Data supplied Start Marker

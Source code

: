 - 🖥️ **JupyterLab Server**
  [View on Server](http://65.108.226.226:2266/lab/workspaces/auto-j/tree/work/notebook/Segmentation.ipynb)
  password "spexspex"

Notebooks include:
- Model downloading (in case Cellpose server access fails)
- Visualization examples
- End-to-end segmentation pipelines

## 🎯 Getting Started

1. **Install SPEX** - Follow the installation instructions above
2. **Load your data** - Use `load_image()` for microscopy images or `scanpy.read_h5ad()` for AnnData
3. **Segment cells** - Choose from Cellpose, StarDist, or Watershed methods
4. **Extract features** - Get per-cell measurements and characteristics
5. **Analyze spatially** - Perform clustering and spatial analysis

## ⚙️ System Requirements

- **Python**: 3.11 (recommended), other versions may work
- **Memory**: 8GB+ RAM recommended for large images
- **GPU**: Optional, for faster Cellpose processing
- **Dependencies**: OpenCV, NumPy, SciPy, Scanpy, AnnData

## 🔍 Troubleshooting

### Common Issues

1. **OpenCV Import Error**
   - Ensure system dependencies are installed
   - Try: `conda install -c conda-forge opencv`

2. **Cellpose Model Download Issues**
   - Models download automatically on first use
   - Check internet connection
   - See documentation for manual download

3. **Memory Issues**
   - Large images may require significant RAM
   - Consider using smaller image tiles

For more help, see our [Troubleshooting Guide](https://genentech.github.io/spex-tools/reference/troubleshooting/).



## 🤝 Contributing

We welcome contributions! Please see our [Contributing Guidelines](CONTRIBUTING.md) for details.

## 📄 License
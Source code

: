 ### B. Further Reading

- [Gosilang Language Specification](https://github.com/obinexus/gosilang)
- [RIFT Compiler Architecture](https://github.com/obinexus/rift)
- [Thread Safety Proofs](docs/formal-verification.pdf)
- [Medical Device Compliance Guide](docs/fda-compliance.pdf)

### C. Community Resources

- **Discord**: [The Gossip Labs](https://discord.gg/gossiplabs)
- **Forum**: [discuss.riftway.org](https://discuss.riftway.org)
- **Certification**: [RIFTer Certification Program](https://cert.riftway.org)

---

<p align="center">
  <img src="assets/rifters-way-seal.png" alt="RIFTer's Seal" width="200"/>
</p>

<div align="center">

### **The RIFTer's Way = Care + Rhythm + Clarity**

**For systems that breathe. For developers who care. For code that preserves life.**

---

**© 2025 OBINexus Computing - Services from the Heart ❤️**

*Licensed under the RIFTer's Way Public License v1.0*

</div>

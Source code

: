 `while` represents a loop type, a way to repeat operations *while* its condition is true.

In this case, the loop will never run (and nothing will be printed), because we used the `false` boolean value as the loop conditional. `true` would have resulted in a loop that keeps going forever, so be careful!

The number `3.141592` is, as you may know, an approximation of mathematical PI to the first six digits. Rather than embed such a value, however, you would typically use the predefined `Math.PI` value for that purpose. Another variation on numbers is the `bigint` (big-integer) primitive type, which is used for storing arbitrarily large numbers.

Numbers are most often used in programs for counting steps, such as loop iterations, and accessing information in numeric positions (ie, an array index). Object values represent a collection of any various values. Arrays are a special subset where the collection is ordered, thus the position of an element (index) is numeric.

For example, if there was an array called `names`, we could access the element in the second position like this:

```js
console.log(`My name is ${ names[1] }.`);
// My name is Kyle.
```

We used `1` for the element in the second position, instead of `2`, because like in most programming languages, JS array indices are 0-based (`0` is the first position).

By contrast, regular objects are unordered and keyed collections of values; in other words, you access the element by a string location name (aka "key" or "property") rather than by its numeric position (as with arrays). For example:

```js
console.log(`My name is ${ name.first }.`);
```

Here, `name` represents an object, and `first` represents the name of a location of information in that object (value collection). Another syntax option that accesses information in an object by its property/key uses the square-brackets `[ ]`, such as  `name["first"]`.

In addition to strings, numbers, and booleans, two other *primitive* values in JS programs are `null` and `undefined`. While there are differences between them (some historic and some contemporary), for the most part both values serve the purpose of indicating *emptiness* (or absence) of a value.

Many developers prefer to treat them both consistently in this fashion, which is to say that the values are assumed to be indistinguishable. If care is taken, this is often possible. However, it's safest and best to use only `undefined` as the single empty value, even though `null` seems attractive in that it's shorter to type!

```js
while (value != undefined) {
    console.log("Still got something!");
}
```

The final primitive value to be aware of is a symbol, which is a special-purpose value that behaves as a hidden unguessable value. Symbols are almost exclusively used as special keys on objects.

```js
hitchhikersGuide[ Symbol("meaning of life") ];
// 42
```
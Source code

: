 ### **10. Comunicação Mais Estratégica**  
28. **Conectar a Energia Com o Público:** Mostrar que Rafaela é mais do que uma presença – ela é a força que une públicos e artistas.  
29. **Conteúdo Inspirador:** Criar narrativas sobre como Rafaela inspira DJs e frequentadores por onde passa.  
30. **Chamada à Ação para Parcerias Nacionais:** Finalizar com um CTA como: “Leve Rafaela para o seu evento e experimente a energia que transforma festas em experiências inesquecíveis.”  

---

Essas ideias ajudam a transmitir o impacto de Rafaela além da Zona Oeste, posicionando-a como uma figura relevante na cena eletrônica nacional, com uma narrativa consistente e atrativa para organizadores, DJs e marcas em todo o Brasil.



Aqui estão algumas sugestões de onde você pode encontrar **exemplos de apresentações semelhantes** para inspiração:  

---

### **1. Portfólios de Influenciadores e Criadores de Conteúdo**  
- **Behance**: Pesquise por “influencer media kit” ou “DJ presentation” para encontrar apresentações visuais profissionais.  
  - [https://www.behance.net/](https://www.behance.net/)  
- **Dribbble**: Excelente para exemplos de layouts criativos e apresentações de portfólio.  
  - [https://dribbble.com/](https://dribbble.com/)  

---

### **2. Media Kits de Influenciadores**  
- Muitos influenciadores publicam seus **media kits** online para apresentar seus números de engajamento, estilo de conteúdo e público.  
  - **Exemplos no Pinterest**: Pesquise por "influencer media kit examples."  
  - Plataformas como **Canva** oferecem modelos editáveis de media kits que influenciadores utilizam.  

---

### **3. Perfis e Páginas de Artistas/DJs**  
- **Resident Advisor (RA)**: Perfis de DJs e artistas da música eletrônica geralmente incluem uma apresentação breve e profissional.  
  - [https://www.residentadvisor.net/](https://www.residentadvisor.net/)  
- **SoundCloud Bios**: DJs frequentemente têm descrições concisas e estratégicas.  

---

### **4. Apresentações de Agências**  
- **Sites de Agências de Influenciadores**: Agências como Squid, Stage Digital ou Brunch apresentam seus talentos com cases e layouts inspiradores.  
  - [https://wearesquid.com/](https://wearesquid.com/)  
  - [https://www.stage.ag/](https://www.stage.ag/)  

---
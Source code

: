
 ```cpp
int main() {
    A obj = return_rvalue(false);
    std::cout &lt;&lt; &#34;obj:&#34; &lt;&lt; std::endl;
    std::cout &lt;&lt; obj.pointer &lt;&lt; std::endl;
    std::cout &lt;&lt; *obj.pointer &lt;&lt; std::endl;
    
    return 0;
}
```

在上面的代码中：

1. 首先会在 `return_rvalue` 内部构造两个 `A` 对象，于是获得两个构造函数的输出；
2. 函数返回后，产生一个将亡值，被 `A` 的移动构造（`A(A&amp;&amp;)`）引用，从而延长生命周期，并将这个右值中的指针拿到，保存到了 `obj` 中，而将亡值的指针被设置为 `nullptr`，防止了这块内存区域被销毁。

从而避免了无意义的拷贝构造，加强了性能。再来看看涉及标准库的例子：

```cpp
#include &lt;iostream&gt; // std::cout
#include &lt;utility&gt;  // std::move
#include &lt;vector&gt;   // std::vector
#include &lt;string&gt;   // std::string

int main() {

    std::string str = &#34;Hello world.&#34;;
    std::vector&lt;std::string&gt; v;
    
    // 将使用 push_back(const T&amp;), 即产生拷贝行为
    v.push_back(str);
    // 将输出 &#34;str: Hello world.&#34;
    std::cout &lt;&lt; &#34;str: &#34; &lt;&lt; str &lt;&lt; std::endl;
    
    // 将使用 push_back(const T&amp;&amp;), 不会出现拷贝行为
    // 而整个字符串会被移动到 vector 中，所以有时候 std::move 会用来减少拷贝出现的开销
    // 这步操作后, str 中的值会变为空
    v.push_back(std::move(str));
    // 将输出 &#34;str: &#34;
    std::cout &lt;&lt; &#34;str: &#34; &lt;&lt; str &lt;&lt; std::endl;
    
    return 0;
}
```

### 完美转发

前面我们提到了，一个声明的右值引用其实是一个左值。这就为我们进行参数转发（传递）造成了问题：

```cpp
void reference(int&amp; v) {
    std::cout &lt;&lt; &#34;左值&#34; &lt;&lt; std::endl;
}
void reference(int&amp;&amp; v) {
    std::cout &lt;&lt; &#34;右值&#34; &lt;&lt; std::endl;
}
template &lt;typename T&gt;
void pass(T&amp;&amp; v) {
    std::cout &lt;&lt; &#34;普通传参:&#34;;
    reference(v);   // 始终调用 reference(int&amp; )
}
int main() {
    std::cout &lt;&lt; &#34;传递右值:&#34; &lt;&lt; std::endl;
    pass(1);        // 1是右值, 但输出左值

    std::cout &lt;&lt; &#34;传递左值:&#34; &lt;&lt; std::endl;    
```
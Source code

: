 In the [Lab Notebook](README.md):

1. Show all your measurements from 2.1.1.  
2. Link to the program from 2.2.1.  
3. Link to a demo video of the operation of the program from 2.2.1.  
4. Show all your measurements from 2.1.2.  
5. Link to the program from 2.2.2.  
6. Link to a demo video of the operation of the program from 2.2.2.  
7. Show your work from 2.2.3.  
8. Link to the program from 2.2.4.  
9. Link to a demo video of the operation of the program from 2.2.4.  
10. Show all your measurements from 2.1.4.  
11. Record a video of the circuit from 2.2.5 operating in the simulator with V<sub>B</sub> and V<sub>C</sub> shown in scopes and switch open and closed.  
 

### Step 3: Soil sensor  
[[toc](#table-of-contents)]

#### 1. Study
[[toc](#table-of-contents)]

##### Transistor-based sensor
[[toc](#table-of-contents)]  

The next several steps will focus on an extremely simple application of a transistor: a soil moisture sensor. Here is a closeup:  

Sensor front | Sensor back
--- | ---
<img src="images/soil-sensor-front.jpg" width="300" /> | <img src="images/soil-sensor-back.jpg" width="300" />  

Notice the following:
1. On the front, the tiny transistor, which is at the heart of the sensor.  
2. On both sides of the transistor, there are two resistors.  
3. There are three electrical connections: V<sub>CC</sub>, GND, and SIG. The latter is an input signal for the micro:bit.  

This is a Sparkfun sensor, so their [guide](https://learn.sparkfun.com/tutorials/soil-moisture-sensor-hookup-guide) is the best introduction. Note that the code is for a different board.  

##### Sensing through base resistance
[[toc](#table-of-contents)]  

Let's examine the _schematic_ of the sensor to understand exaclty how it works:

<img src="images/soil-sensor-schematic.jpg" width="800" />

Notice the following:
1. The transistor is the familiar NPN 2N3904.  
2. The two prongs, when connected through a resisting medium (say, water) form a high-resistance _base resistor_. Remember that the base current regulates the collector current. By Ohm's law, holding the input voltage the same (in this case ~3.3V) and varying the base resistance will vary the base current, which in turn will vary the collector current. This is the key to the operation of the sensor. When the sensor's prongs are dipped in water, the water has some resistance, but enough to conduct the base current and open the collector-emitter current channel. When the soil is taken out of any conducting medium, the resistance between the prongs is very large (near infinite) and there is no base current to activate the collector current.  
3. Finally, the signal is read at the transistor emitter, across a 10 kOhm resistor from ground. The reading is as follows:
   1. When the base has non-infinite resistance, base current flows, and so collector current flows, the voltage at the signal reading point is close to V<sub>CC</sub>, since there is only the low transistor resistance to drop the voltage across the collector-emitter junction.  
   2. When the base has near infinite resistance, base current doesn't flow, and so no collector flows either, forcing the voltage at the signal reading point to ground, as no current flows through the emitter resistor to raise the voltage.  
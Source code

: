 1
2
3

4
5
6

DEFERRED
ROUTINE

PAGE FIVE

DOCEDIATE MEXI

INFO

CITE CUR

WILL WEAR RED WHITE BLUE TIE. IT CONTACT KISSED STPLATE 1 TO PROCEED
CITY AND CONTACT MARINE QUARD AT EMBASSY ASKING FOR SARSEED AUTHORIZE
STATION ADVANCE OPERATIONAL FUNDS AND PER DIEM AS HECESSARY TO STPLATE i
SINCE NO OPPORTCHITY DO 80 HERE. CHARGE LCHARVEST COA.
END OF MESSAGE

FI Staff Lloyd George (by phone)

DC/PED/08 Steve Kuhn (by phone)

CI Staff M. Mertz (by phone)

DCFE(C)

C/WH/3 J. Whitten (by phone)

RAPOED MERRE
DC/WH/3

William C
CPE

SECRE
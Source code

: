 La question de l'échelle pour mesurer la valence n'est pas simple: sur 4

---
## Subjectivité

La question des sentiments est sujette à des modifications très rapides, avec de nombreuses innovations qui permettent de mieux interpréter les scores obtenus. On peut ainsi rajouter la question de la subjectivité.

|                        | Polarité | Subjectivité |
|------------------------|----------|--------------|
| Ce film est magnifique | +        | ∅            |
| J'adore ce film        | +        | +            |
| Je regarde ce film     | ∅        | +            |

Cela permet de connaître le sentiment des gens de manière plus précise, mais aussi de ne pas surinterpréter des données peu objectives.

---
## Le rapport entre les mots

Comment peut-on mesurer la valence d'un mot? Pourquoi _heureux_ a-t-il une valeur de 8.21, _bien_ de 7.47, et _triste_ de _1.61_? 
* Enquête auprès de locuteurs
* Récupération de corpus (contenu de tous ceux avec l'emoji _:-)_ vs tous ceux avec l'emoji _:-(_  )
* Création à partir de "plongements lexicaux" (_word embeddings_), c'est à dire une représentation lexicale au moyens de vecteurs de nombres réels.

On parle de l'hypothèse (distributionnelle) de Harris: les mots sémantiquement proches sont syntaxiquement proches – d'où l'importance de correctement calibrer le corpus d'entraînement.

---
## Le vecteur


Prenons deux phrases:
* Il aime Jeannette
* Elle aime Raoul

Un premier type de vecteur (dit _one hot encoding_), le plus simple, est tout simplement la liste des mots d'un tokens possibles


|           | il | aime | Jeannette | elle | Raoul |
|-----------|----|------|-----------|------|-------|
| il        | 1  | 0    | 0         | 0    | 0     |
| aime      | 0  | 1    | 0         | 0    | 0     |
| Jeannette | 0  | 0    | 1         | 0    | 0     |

Data supplied End Marker

* **Your goal**
Go through the material above and output exactly the lines from the one containing "30. **Chamada à" through the one containing "- **Exemplos no".

* **Solution to this problem**
30. **Chamada à Ação para Parcerias Nacionais:** Finalizar com um CTA como: “Leve Rafaela para o seu evento e experimente a energia que transforma festas em experiências inesquecíveis.”  

---

Essas ideias ajudam a transmitir o impacto de Rafaela além da Zona Oeste, posicionando-a como uma figura relevante na cena eletrônica nacional, com uma narrativa consistente e atrativa para organizadores, DJs e marcas em todo o Brasil.



Aqui estão algumas sugestões de onde você pode encontrar **exemplos de apresentações semelhantes** para inspiração:  

---

### **1. Portfólios de Influenciadores e Criadores de Conteúdo**  
- **Behance**: Pesquise por “influencer media kit” ou “DJ presentation” para encontrar apresentações visuais profissionais.  
  - [https://www.behance.net/](https://www.behance.net/)  
- **Dribbble**: Excelente para exemplos de layouts criativos e apresentações de portfólio.  
  - [https://dribbble.com/](https://dribbble.com/)  

---

### **2. Media Kits de Influenciadores**  
- Muitos influenciadores publicam seus **media kits** online para apresentar seus números de engajamento, estilo de conteúdo e público.  
  - **Exemplos no Pinterest**: Pesquise por "influencer media kit examples."  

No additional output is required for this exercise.